YOUR TASK –
Determine which lines of the records include the word "leetcode", and copy them.
DATA SHOWN below:
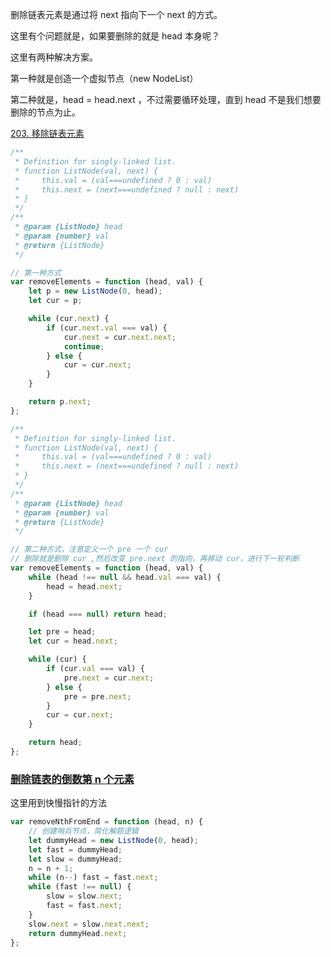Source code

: 删除链表元素是通过将 next 指向下一个 next 的方式。

这里有个问题就是，如果要删除的就是 head 本身呢？

这里有两种解决方案。

第一种就是创造一个虚拟节点（new NodeList）

第二种就是，head = head.next ，不过需要循环处理，直到 head 不是我们想要删除的节点为止。

[203. 移除链表元素](https://leetcode.cn/problems/remove-linked-list-elements/description/)

```js
/**
 * Definition for singly-linked list.
 * function ListNode(val, next) {
 *     this.val = (val===undefined ? 0 : val)
 *     this.next = (next===undefined ? null : next)
 * }
 */
/**
 * @param {ListNode} head
 * @param {number} val
 * @return {ListNode}
 */

// 第一种方式
var removeElements = function (head, val) {
    let p = new ListNode(0, head);
    let cur = p;

    while (cur.next) {
        if (cur.next.val === val) {
            cur.next = cur.next.next;
            continue;
        } else {
            cur = cur.next;
        }
    }

    return p.next;
};
```

```js
/**
 * Definition for singly-linked list.
 * function ListNode(val, next) {
 *     this.val = (val===undefined ? 0 : val)
 *     this.next = (next===undefined ? null : next)
 * }
 */
/**
 * @param {ListNode} head
 * @param {number} val
 * @return {ListNode}
 */

// 第二种方式，注意定义一个 pre 一个 cur
// 删除就是删除 cur ,然后改变 pre.next 的指向，再移动 cur，进行下一轮判断
var removeElements = function (head, val) {
    while (head !== null && head.val === val) {
        head = head.next;
    }

    if (head === null) return head;

    let pre = head;
    let cur = head.next;

    while (cur) {
        if (cur.val === val) {
            pre.next = cur.next;
        } else {
            pre = pre.next;
        }
        cur = cur.next;
    }

    return head;
};
```

### [删除链表的倒数第 n 个元素](https://leetcode.cn/problems/remove-nth-node-from-end-of-list/)

这里用到快慢指针的方法

```js
var removeNthFromEnd = function (head, n) {
    // 创建哨兵节点，简化解题逻辑
    let dummyHead = new ListNode(0, head);
    let fast = dummyHead;
    let slow = dummyHead;
    n = n + 1;
    while (n--) fast = fast.next;
    while (fast !== null) {
        slow = slow.next;
        fast = fast.next;
    }
    slow.next = slow.next.next;
    return dummyHead.next;
};
```
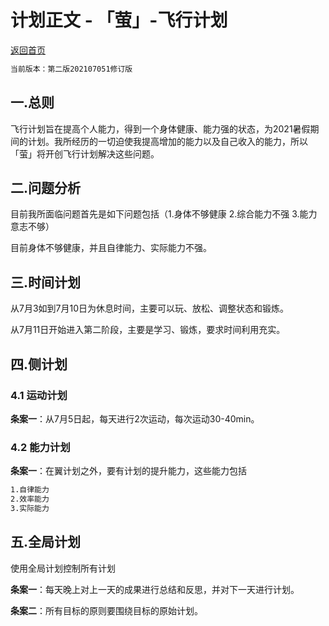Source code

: # 计划正文 - 「萤」-飞行计划

[返回首页](../)

```markdown
当前版本：第二版202107051修订版
```

## 一.总则

飞行计划旨在提高个人能力，得到一个身体健康、能力强的状态，为2021暑假期间的计划。我所经历的一切迫使我提高增加的能力以及自己收入的能力，所以「萤」将开创飞行计划解决这些问题。

## 二.问题分析

目前我所面临问题首先是如下问题包括（1.身体不够健康 2.综合能力不强 3.能力意志不够）

目前身体不够健康，并且自律能力、实际能力不强。

## 三.时间计划

从7月3如到7月10日为休息时间，主要可以玩、放松、调整状态和锻炼。

从7月11日开始进入第二阶段，主要是学习、锻炼，要求时间利用充实。

## 四.侧计划

### 4.1 运动计划

**条案一**：从7月5日起，每天进行2次运动，每次运动30-40min。

### 4.2 能力计划

**条案一**：在翼计划之外，要有计划的提升能力，这些能力包括
```markdown
1.自律能力
2.效率能力
3.实际能力
```

## 五.全局计划

使用全局计划控制所有计划

**条案一**：每天晚上对上一天的成果进行总结和反思，并对下一天进行计划。

**条案二**：所有目标的原则要围绕目标的原始计划。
End of DATA SHOWN.
RESPONSE FOR THIS EXERCISE –
[203. 移除链表元素](https://leetcode.cn/problems/remove-linked-list-elements/description/)
### [删除链表的倒数第 n 个元素](https://leetcode.cn/problems/remove-nth-node-from-end-of-list/)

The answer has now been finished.